Bad taste on ice seems to be the theme this week. First, the wife of President Vladimir Putin’s spokesman faced a storm of criticism on Monday for performing a Holocaust-themed ice-dancing routine with striped costumes based on concentration camp uniforms. Then an ice rink in Kitakyushu, Japan, was shocked when skaters had objections to their arrangement of dead fish in frozen patterns under the ice for them to enjoy. For most skaters, Space World
had them lost them at “hello.”
A skating rink placed thousands of dead fish frozen underneath the ice to spell out words and form patterns. There was something about skating over their lifeless bodies that took away from the joy of the moment for many. The owner tried to hype the display of 25 different kinds of fish as an “ice aquarium” but skaters found it more like an ice mausoleum. The pictures are actually gruesome with larger rays and 5000 fish laid out in the ice.
Space World spokesman General Manager Toshimi Takeda insisted that they “wanted customers to experience the feeling of skating on the sea, but after receiving criticism, we decided that we could not operate it any more.” Perhaps skating in the Dead Sea. (By the way, what happened to the idea of using fake fish? Did that not come up in the brainstorming session?)

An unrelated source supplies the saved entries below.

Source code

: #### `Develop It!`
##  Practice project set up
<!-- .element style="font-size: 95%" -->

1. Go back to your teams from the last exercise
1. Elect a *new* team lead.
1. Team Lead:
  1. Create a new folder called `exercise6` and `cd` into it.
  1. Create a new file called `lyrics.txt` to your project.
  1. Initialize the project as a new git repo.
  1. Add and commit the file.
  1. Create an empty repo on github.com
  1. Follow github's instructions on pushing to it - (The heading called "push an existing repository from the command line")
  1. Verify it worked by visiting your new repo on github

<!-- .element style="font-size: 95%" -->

The controversy in Japan is nothing compared to the one triggered by the skating Holocaust-on-ice number of Tatiana Navka, an Olympic ice dancing champion who is married to Kremlin spokesman Dmitry Peskov, who performed the routine with actor Andrei Burkovsky on a prime-time celebrity skating show. The dancers dressed up as concentration camp victims with black-and-white striped outfits with numbers and yellow stars used to mark Jews. The routine was performed to 1997 Oscar-winning Italian film “Life is Beautiful” and ends to the sound of gunfire.
The beaming smiles of the performers and wild applause did not sit well with many people. Dancer Ilya Averbukh, who is Jewish, called the objections nothing more than a display of “the craziness of today.” The dancers no doubt considered this to be a moving number of two human being overcoming utter hopelessness and hatred. From their perspective, it was not belittling but honoring the victims. From the perspective of some onlookers, however, the smiling skaters created a jarring and bizarre image.
What do you think? (Besides suggesting that the next show be held at the Space World ice rink in Kitakyushu, Japan.